((

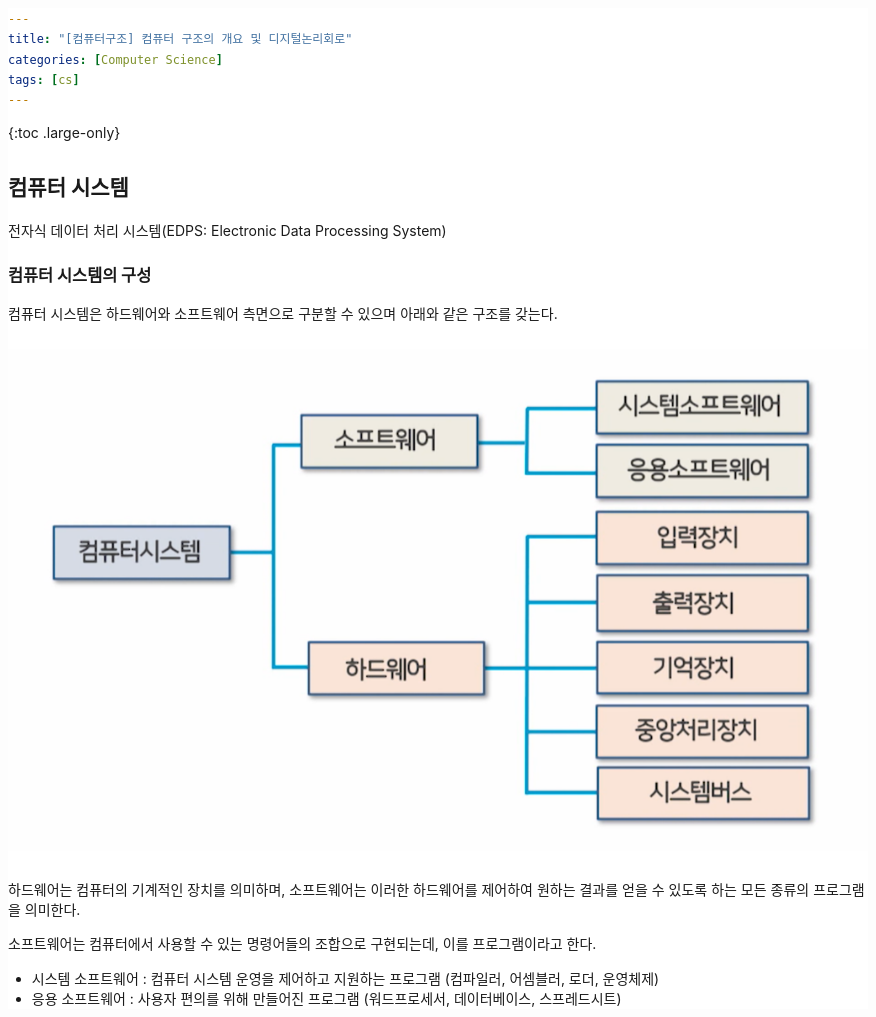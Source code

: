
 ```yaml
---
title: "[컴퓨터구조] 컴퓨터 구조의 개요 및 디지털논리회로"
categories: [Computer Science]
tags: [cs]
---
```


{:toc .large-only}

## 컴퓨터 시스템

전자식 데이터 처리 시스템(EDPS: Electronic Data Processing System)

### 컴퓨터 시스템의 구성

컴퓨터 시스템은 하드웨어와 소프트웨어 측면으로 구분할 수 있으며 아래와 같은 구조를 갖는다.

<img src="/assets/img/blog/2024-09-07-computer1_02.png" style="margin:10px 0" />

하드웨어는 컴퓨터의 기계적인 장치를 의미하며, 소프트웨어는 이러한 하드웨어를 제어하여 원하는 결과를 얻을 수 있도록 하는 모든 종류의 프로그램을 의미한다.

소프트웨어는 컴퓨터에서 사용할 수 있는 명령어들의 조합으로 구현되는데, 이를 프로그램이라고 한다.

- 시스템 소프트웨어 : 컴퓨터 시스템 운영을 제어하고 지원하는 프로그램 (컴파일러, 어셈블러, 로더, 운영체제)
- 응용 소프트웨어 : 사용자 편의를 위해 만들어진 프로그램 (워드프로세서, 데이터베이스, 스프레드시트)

))
((

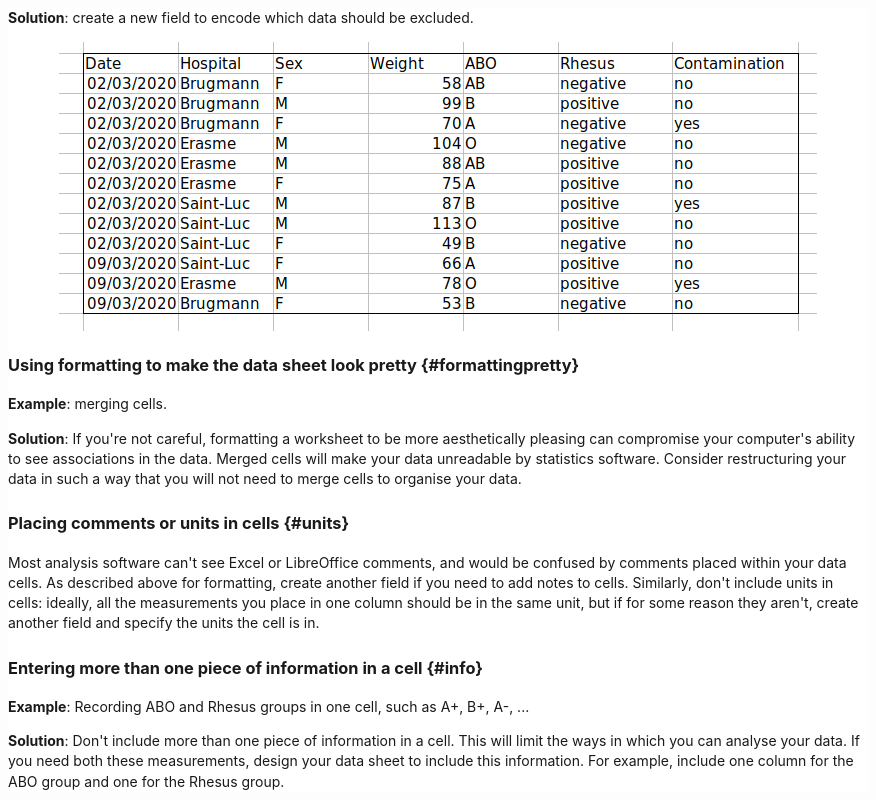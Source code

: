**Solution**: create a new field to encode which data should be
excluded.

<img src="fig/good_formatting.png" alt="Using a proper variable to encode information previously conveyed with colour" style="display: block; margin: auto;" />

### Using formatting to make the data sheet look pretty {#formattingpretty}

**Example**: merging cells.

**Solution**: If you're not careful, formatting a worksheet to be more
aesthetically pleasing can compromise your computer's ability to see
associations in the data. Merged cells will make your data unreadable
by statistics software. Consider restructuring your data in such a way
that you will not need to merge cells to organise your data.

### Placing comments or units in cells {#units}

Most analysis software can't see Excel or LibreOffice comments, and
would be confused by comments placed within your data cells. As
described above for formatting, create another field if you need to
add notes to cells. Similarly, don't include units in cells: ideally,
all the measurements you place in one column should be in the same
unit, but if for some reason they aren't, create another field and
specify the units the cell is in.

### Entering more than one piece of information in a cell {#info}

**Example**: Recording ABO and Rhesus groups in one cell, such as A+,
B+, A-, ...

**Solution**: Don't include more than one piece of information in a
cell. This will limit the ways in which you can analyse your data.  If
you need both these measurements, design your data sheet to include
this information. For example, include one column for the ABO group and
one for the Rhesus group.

))

In the entries above, count the lines that contain the string "such" and reply with the number only.

2